Netanyahu also claimed without evidence that “foreign elements” were behind some of the protests against the judicial overhaul — a common accusation against the Israeli left by some on the hard right.
Netanyahu’s comparison contrasted sharply with a speech earlier in the evening by President Herzog, who is trying to facilitate coalition-opposition talks on careful and consensual judicial reform.
Herzog praised the demonstrators as patriots concerned for the future of Israel, and said he shared their worries. “I see the protests, the anxiety and the fear that comes from the depths of your hearts — a fear that I also expressed regarding the legislation as it is being presented now. I feel very well the depth of pain, and the depth of concern for the fate of the country,” Herzog said.
Netanyahu closed his remarks by echoing calls to engage in dialogue over the judicial reform but made no commitment to pause his coalition’s legislative march — a condition heretofore stressed by opposition politicians and the president.
Netanyahu slammed the opposition, but made no mention of a call earlier in the day for immediate dialogue from the opposition’s National Unity party leader Benny Gantz, who warned that civil war could erupt amid deep divides over the legislation.

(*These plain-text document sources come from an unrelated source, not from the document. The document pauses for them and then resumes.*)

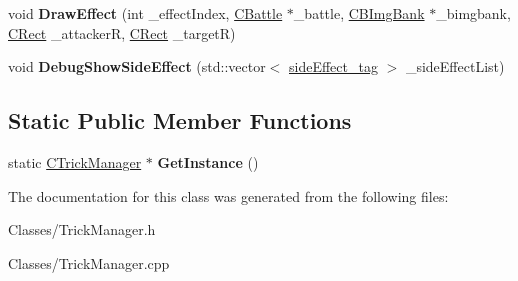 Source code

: \begin{DoxyCompactItemize}
\item 
void {\bfseries Draw\+Effect} (int \+\_\+effect\+Index, \hyperlink{class_c_battle}{C\+Battle} $\ast$\+\_\+battle, \hyperlink{class_c_b_img_bank}{C\+B\+Img\+Bank} $\ast$\+\_\+bimgbank, \hyperlink{class_c_rect}{C\+Rect} \+\_\+attackerR, \hyperlink{class_c_rect}{C\+Rect} \+\_\+targetR)\hypertarget{class_c_trick_manager_ae1e882403baed30c569faa88886ad626}{}\label{class_c_trick_manager_ae1e882403baed30c569faa88886ad626}

\item 
void {\bfseries Debug\+Show\+Side\+Effect} (std\+::vector$<$ \hyperlink{structside_effect__tag}{side\+Effect\+\_\+tag} $>$ \+\_\+side\+Effect\+List)\hypertarget{class_c_trick_manager_a8c64cadcba83604210eb7a9c1b2d761d}{}\label{class_c_trick_manager_a8c64cadcba83604210eb7a9c1b2d761d}

\end{DoxyCompactItemize}
\subsection*{Static Public Member Functions}
\begin{DoxyCompactItemize}
\item 
static \hyperlink{class_c_trick_manager}{C\+Trick\+Manager} $\ast$ {\bfseries Get\+Instance} ()\hypertarget{class_c_trick_manager_a0de3b7589935108977cd708b68cc9196}{}\label{class_c_trick_manager_a0de3b7589935108977cd708b68cc9196}

\end{DoxyCompactItemize}


The documentation for this class was generated from the following files\+:\begin{DoxyCompactItemize}
\item 
Classes/Trick\+Manager.\+h\item 
Classes/Trick\+Manager.\+cpp\end{DoxyCompactItemize}
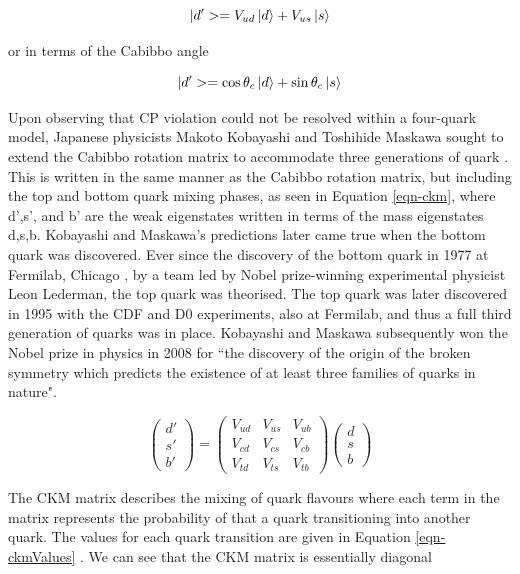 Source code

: \begin{equation}
|d'> = V_{ud}\ket{d} + V_{us}\ket{s}
\end{equation}

or in terms of the Cabibbo angle 

\begin{equation}
|d'> = \cos\theta_c\ket{d} + \sin\theta_c\ket{s}
\end{equation}

Upon observing that CP violation could not be resolved within a four-quark model, Japanese physicists Makoto Kobayashi and Toshihide Maskawa 
sought to extend the Cabibbo rotation matrix to accommodate three generations of quark \cite{Kobayashi:1973fv}. This is written in the same 
manner as the Cabibbo rotation matrix, but including the top and bottom quark mixing phases, as seen in Equation \ref{eqn-ckm}, where d',s', 
and b' are the weak eigenstates written in terms of the mass eigenstates d,s,b. Kobayashi and Maskawa's predictions later came true when the 
bottom quark was discovered. Ever since the discovery of the bottom quark in 1977 at Fermilab, Chicago \cite{Innes:1977ae}, by a team led by 
Nobel prize-winning experimental physicist Leon Lederman, the top quark was theorised. The top quark was later discovered in 1995 with the CDF
\cite{PhysRevLett.74.2626} and D0 \cite{PhysRevLett.74.2422} experiments, also at Fermilab, and thus a full third generation of quarks was in 
place. Kobayashi and Maskawa subsequently won the Nobel prize in physics in 2008 for ``the discovery of the origin of the broken symmetry which 
predicts the existence of at least three families of quarks in nature".

\begin{equation} \label{equ-CKM}
\begin{pmatrix}
d' \\
s' \\
b' 
\end{pmatrix}
=
\begin{pmatrix}
V_{ud} & V_{us} & V_{ub} \\
V_{cd} & V_{cs} & V_{cb} \\
V_{td} & V_{ts} & V_{tb} 
\end{pmatrix}
\begin{pmatrix}
d \\
s \\
b 
\end{pmatrix}
\end{equation}

The CKM matrix describes the mixing of quark flavours where each term in the matrix represents the probability of that a quark transitioning 
into another quark. The values for each quark transition are given in Equation \ref{eqn-ckmValues} \cite{ckmValues}. We can see that the CKM matrix is essentially 
diagonal %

Gantz denounced Netanyahu’s speech: “Forgive me, but to carry out a pogrom in a town, to set in on fire, to kill somebody, to take a break for evening prayers, and then to carry on spreading chaos — that bears no similarity to blocking roads.”
Opposition leader MK Yair Lapid, who gave a studio interview to Channel 13 immediately after Netanyahu’s statement, dismissed it as “a series of shocking remarks.”
“A terrible statement, that deepens dispute, from a weak and dangerous man,” Lapid said.
He slammed the prime minister for comparing the Tel Aviv protests to the attack on Huwara.
“Huwara was a pogrom by terrorists,” Lapid said. “Are you going to compare that… to the people who went out today to the streets today, the best people in the country, patriots.”
Labor party chief Merav Michaeli also bristled at the comparison “between patriots who are fighting for democracy and anarchists burning homes in Huwara.”
Lapid denied that he was unwilling to talk with Netanyahu at all to reach a compromise on the controversial legislation, insisting he was open to “true talks, not deceitful” ones, and reiterated his demand that legislating the judicial changes be put on hold first. He said the pause period should be laid down by Herzog, who has offered to mediate negotiations to reach a compromise agreement.
Any dialogue, Lapid said, must be based on the principle that the process is first stopped. As for his past demand that the pause is 60 days, he said that was just a suggestion for a reasonable period, and that Herzog should decide how long is needed.
Just ahead of Netanyahu’s announcement, four lawmakers from Gantz’s National Unity party and Netanyahu’s Likud issued a joint statement calling on all parties to reach a broad agreement.
“The State of Israel is currently facing many complex challenges in the fields of society, the economy, and its international status and is facing attacks and security challenges more serious than ever before,” said the statement signed by Likud’s Danny Dannon and Yuli Edelstein along with National Unity’s Gadi Eisenkot and Chili Tropper.
“Above all of these hovers, like a dark shadow, the grave controversy that tears and divides the public in Israel regarding the various proposals concerning the Israeli justice system. We have no doubt that although the disputes are substantial, we must act in every way to reach broad agreements,” the statement said.
They urged all members of the Knesset to support the proposal for talks put forward by Herzog.
Meanwhile, Justice Minister Yariv Levin, and Knesset Constitution, Law, and Justice Committee chairman MK Simcha Rothman said they were willing to answer Gantz’s call for talks, but without preconditions.
In a joint statement, Levin and Rothman said: “Gantz — let’s set a place and time and sit and talk. Without preconditions.”
But Channel 12 reported that neither was willing to stop the legislative process to do so, with plans to move forward at full speed with the various bills.